It prevents extrapolating over concentration-range boundaries; used for POD, ECxx etc (default = TRUE).

DUMV

A dummy value, default = -999.

TLOG

A scaling factor for calculating the wAUC, default = -24.

...

allow other parameters to pass

Value

A list with corrected concentration-response measurements and several calculated curve metrics.

resp: corrected responses
corr: flags for corrections
ECxx: effective concentration values at various thresholds
Cxx: concentrations for various absolute response levels
Emax: maximum effective concentration, slope of the mid-curve (b/w EC25 and EC75)
wConc: response-weighted concentration
wResp: concentration-weighed response
POD: point-of-departure (first concentration with response >TRSH)
AUC: area-under-curve (in units of log-concentration X response)
wAUC: AUC weighted by concentration range and POD / TLOG (-24)
wAUC_pre: AUC weighted by concentration range and POD
nCorrected: number of points corrected (basically, sum of flags in corr)
Comments: warning and notes about the dose-response curve
Settings: input parameters for this run

References

Sedykh A, Zhu H, Tang H, Zhang L, Richard A, Rusyn I, Tropsha A (2011). “Use of in vitro HTS-derived concentration-response data as biological descriptors improves the accuracy of QSAR models of in vivo toxicity.” Environmental health perspectives, 119(3), 364-370. ISSN 0091-6765, doi:10.1289/ehp.1002476.

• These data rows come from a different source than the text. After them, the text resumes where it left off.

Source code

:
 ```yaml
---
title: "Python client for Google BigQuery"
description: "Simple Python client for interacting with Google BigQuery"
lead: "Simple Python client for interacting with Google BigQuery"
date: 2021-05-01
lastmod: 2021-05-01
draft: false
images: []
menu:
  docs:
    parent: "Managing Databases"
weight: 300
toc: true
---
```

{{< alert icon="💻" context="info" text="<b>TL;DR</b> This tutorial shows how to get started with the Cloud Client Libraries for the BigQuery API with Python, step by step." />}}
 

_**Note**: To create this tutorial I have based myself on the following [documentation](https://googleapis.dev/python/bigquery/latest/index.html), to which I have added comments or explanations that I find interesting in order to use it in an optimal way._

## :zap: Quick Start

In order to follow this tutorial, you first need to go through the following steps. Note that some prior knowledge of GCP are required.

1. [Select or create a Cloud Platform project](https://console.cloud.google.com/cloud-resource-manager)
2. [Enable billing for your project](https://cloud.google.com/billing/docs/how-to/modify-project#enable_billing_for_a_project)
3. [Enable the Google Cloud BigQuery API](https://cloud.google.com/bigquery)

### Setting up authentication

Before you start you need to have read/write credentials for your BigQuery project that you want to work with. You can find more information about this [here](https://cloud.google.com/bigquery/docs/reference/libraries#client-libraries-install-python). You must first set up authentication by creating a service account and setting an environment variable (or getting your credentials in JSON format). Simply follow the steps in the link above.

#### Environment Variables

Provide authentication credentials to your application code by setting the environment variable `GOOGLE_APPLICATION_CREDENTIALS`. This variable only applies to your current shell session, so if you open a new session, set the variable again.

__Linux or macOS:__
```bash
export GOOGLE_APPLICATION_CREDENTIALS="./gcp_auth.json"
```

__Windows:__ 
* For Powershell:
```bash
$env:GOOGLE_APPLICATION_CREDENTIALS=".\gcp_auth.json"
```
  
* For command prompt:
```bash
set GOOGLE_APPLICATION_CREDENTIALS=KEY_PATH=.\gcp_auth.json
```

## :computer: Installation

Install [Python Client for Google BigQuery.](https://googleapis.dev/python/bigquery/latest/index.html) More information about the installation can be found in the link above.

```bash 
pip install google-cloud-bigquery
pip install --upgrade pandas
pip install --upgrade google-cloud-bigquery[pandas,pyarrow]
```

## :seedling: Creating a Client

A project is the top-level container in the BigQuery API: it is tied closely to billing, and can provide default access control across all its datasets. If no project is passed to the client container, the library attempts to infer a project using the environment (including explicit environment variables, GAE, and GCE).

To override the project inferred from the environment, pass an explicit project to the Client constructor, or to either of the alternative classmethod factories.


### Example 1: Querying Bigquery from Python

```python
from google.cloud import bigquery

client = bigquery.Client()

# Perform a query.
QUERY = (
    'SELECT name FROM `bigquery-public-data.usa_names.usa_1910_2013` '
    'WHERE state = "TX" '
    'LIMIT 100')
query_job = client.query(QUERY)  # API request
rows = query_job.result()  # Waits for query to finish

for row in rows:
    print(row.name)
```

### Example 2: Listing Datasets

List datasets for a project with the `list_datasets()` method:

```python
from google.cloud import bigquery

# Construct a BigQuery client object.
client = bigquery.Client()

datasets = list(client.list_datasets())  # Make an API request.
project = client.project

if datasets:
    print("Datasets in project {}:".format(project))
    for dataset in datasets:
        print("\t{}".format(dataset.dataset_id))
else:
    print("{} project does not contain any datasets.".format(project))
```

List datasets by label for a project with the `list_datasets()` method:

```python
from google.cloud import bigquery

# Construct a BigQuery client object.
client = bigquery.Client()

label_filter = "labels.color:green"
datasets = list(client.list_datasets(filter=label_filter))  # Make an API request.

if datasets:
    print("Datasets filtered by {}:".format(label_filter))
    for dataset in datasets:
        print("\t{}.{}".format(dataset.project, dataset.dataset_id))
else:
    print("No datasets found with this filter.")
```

Sedykh A (2016). “CurveP Method for Rendering High-Throughput Screening Dose-Response Data into Digital Fingerprints.” Methods in molecular biology (Clifton, N.J.), 1473. ISSN 1064-3745, doi:10.1007/978-1-4939-6346-1_14.

Examples


curvep(Conc = c(-8, -7, -6, -5, -4) , Resp = c(0, -3, -5, -15, -30))

Default parameters of Curvep

Description

Default parameters of Curvep

Usage

curvep_defaults()

Value

A list of parameters with class as curvep_config.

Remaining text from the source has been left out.